(Supplied entries begins)
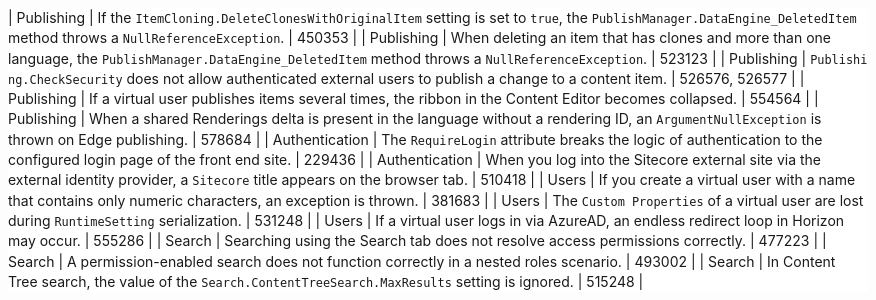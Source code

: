 | Publishing               | If the `ItemCloning.DeleteClonesWithOriginalItem` setting is set to `true`, the `PublishManager.DataEngine_DeletedItem` method throws a `NullReferenceException`.                                                                                                                                                                                                              | 450353                                                 |
| Publishing               | When deleting an item that has clones and more than one language, the `PublishManager.DataEngine_DeletedItem` method throws a `NullReferenceException`.                                                                                                                                                                                                                        | 523123                                                 |
| Publishing               | `Publishing.CheckSecurity` does not allow authenticated external users to publish a change to a content item.                                                                                                                                                                                                                                                                  | 526576, 526577                                         |
| Publishing               | If a virtual user publishes items several times, the ribbon in the Content Editor becomes collapsed.                                                                                                                                                                                                                                                                           | 554564                                                 |
| Publishing               | When a shared Renderings delta is present in the language without a rendering ID, an `ArgumentNullException` is thrown on Edge publishing.                                                                                                                                                                                                                                     | 578684                                                 |
| Authentication           | The `RequireLogin` attribute breaks the logic of authentication to the configured login page of the front end site.                                                                                                                                                                                                                                                            | 229436                                                 |
| Authentication           | When you log into the Sitecore external site via the external identity provider, a `Sitecore` title appears on the browser tab.                                                                                                                                                                                                                                                | 510418                                                 |
| Users                    | If you create a virtual user with a name that contains only numeric characters, an exception is thrown.                                                                                                                                                                                                                                                                        | 381683                                                 |
| Users                    | The `Custom Properties` of a virtual user are lost during `RuntimeSetting` serialization.                                                                                                                                                                                                                                                                                      | 531248                                                 |
| Users                    | If a virtual user logs in via AzureAD, an endless redirect loop in Horizon may occur.                                                                                                                                                                                                                                                                                          | 555286                                                 |
| Search                   | Searching using the Search tab does not resolve access permissions correctly.                                                                                                                                                                                                                                                                                                  | 477223                                                 |
| Search                   | A permission-enabled search does not function correctly in a nested roles scenario.                                                                                                                                                                                                                                                                                            | 493002                                                 |
| Search                   | In Content Tree search, the value of the `Search.ContentTreeSearch.MaxResults` setting is ignored.                                                                                                                                                                                                                                                                             | 515248                                                 |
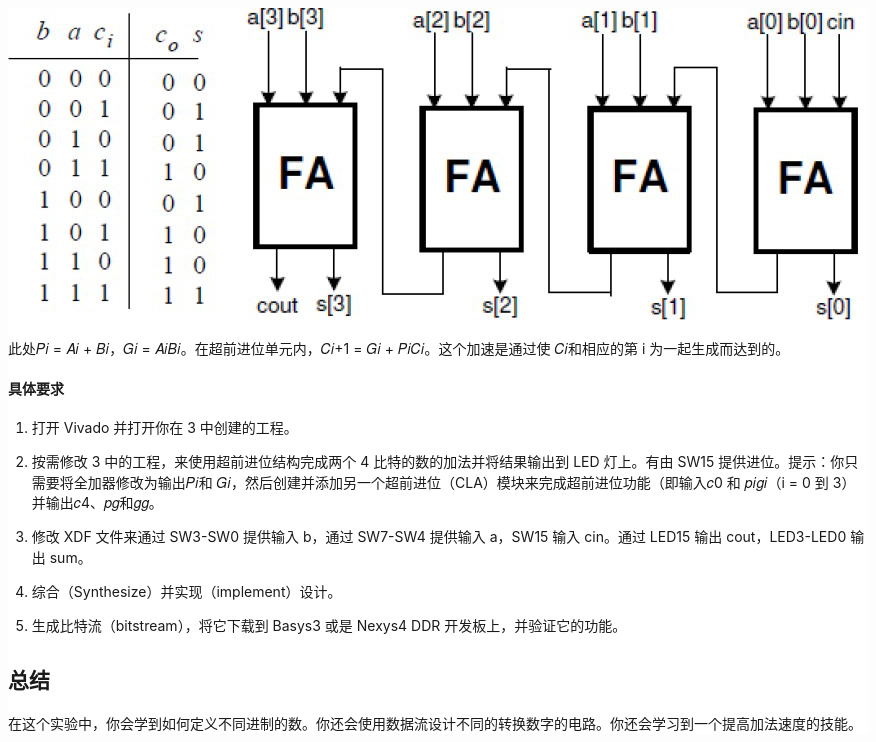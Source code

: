 ![](images/simple_logic/11.png)

此处𝑃𝑖 = 𝐴𝑖 + 𝐵𝑖，𝐺𝑖 = 𝐴𝑖𝐵𝑖。在超前进位单元内，𝐶𝑖+1 = 𝐺𝑖 + 𝑃𝑖𝐶𝑖。这个加速是通过使
𝐶𝑖和相应的第 i 为一起生成而达到的。

#### 具体要求

1. 打开 Vivado 并打开你在 3 中创建的工程。

2. 按需修改 3 中的工程，来使用超前进位结构完成两个 4 比特的数的加法并将结果输出到 LED 灯上。有由 SW15 提供进位。提示：你只需要将全加器修改为输出𝑃𝑖和
𝐺𝑖，然后创建并添加另一个超前进位（CLA）模块来完成超前进位功能（即输入𝑐0 和
𝑝𝑖𝑔𝑖（i = 0 到 3）并输出𝑐4、𝑝𝑔和𝑔𝑔。

3. 修改 XDF 文件来通过 SW3-SW0 提供输入 b，通过 SW7-SW4 提供输入 a，SW15
输入 cin。通过 LED15 输出 cout，LED3-LED0 输出 sum。
4. 综合（Synthesize）并实现（implement）设计。
5. 生成比特流（bitstream），将它下载到 Basys3 或是 Nexys4 DDR 开发板上，并验证它的功能。

## 总结

在这个实验中，你会学到如何定义不同进制的数。你还会使用数据流设计不同的转换数字的电路。你还会学习到一个提高加法速度的技能。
(Supplied entries ends)
What you are asked to do » The range runs from the line with "𝐶𝑖和相应的第 i 为一起生成而达到的。" up to and including the line with "输入 cin。通过 LED15 输出 cout，LED3-LED0 输出 sum。" in the listing above; please write out exactly those lines and nothing more.

Solution »
𝐶𝑖和相应的第 i 为一起生成而达到的。

#### 具体要求

1. 打开 Vivado 并打开你在 3 中创建的工程。

2. 按需修改 3 中的工程，来使用超前进位结构完成两个 4 比特的数的加法并将结果输出到 LED 灯上。有由 SW15 提供进位。提示：你只需要将全加器修改为输出𝑃𝑖和
𝐺𝑖，然后创建并添加另一个超前进位（CLA）模块来完成超前进位功能（即输入𝑐0 和
𝑝𝑖𝑔𝑖（i = 0 到 3）并输出𝑐4、𝑝𝑔和𝑔𝑔。

3. 修改 XDF 文件来通过 SW3-SW0 提供输入 b，通过 SW7-SW4 提供输入 a，SW15
输入 cin。通过 LED15 输出 cout，LED3-LED0 输出 sum。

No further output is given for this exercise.